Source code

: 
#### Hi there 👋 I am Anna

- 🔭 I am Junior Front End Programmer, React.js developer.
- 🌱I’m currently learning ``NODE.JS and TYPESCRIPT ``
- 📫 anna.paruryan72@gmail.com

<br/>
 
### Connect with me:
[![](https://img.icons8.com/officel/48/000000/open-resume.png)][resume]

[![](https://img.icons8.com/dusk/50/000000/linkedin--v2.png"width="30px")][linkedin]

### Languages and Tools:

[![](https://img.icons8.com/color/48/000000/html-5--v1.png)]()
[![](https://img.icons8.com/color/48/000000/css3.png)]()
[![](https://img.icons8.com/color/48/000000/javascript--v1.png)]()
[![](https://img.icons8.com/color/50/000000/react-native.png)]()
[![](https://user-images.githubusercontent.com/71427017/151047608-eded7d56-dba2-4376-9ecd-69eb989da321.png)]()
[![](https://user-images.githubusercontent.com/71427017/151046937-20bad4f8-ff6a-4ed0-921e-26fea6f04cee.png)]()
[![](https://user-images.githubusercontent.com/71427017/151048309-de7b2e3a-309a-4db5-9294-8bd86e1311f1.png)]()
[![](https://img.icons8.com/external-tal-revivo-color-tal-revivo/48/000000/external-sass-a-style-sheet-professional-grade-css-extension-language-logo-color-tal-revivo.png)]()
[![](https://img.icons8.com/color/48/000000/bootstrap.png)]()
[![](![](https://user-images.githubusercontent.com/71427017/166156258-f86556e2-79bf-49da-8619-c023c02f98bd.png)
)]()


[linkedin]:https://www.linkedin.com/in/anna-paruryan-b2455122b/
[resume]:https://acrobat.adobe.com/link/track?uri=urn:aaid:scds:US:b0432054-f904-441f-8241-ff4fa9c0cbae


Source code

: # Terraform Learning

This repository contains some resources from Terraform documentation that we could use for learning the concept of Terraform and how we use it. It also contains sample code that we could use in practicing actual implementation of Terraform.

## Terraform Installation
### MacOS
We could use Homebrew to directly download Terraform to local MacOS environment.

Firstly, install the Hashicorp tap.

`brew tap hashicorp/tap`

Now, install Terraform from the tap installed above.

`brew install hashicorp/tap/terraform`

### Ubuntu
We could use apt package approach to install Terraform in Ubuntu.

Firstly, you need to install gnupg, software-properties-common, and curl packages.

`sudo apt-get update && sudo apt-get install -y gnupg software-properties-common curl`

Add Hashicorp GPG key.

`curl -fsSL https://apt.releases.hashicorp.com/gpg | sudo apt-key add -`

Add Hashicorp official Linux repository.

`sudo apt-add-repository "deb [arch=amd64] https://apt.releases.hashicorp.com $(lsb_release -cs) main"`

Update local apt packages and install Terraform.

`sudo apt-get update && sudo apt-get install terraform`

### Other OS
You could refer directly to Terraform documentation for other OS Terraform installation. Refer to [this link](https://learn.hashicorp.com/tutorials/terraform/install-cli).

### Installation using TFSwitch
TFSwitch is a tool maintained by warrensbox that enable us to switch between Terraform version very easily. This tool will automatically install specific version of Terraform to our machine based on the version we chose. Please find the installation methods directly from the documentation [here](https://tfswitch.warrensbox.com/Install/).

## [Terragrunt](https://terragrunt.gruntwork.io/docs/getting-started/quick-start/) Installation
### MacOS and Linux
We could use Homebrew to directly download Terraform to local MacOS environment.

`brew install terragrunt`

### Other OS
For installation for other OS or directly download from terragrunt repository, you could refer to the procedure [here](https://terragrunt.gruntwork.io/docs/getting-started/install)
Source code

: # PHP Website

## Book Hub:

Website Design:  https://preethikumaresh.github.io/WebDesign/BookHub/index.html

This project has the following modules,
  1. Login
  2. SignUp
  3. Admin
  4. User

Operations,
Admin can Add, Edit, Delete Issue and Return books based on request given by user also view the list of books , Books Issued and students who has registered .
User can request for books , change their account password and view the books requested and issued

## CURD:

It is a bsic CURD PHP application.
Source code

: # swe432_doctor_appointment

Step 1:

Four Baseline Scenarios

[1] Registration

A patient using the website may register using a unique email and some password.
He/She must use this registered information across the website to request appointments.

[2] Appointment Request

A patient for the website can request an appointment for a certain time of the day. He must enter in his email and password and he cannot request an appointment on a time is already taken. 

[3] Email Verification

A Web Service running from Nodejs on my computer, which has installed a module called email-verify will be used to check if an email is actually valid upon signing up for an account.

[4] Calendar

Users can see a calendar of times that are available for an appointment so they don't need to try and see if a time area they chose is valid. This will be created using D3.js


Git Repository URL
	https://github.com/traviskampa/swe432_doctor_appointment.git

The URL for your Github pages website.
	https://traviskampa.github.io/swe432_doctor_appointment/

- - -

Instructions to follow: Check every line above for the word "using" and copy those that have it.

Finished task:
### Installation using TFSwitch
A patient using the website may register using a unique email and some password.
Users can see a calendar of times that are available for an appointment so they don't need to try and see if a time area they chose is valid. This will be created using D3.js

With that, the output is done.